Tony (surnom de Rajesh Gupta) m'a dit un jour (...): Nous sommes ceux qui vous ont mis en place, nous pouvons vous en faire partir

Zola Tsotsi, ex-haut responsable du géant public de l'électricité Eskom

Leur luxueuse propriété de Johannesburg a été le théâtre de nombreuses fêtes et conciliabules avec des hommes politiques, révélées par la presse et lors des auditions de la commission d'enquête sur la corruption présidée depuis 2018 par le juge Raymond Zondo.

Le lien avec Zuma

Jacob Zuma ne s'est jamais caché de son amitié avec la famille, qu'il a rencontrée au début des années 2000 avant son accession à la magistrature suprême, en 2009.

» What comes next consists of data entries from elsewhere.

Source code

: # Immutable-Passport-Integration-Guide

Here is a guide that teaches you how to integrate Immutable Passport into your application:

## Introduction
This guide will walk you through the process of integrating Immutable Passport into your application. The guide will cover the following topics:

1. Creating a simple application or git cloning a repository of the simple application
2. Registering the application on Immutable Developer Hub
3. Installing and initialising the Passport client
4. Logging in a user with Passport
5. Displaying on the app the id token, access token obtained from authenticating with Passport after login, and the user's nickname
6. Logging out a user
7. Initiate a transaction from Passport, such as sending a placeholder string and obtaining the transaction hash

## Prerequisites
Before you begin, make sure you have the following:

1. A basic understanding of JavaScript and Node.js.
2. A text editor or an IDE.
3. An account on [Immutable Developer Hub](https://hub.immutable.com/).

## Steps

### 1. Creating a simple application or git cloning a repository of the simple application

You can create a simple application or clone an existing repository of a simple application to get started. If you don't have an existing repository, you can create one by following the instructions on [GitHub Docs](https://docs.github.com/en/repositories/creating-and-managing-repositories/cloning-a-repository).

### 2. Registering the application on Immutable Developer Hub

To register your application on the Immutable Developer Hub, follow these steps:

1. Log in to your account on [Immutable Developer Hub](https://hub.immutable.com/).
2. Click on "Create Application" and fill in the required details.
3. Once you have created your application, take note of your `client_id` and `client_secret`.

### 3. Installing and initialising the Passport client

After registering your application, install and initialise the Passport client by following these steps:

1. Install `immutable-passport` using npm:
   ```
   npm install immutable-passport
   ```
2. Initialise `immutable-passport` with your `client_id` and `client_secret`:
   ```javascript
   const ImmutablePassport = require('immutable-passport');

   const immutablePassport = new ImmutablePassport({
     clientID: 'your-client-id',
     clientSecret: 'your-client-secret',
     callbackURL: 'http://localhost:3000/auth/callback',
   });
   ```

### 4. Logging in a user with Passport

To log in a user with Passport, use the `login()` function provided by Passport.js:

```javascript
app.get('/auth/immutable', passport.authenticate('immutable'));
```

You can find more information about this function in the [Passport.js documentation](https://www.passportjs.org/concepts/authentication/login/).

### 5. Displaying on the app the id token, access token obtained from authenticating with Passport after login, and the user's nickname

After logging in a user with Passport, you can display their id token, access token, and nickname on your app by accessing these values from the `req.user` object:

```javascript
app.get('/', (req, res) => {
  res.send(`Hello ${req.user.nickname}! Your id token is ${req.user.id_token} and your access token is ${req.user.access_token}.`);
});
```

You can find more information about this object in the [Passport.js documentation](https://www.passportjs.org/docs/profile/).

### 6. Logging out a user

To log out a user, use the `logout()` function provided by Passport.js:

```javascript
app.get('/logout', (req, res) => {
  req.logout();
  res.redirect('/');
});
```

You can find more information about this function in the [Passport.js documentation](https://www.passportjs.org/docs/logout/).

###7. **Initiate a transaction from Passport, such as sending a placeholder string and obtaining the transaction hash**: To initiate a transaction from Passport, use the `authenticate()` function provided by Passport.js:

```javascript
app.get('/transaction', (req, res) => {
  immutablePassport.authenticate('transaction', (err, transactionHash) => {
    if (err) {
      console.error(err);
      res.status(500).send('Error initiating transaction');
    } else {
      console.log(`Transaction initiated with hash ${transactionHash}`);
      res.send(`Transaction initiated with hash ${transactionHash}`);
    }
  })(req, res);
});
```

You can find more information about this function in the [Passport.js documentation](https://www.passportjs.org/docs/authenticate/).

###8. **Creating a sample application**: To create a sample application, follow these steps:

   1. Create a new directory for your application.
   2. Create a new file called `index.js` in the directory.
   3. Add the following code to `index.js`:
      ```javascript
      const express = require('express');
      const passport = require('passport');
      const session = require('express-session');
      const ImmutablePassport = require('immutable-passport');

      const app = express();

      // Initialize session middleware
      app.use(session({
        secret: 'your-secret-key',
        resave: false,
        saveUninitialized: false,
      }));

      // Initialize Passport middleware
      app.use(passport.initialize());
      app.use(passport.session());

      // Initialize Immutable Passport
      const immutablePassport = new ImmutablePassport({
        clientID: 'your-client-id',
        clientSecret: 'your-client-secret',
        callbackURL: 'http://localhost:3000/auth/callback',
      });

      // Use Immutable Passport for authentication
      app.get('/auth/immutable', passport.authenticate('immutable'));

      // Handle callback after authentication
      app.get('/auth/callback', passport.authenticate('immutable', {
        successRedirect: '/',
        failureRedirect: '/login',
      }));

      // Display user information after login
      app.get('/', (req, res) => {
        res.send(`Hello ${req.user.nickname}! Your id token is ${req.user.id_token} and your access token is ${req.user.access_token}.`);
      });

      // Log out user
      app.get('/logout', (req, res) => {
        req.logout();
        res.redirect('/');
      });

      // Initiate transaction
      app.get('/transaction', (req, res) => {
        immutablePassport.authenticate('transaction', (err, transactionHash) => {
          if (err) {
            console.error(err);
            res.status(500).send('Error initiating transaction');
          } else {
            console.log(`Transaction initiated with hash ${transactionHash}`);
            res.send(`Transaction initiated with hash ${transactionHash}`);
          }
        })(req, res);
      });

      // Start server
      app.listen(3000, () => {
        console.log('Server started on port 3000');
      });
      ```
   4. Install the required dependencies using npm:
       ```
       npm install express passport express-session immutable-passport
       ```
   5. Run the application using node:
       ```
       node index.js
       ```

Dans un rapport publié en juin 2022, Jacob Zuma est décrit comme le "pantin" de la fratrie, prêt "à faire tout ce que les Gupta voulaient".

Lire : Afrique du Sud : Jacob Zuma mis en cause par la fuite de courriels

Un des fils du président, Duduzane Zuma, a dirigé Sahara Computers et siégeait au conseil d'administration de plusieurs mines du groupe.

En 2016, le vice-ministre des Finances Mcebisi Jonas a affirmé que les Gupta lui avaient proposé le portefeuille du Trésor.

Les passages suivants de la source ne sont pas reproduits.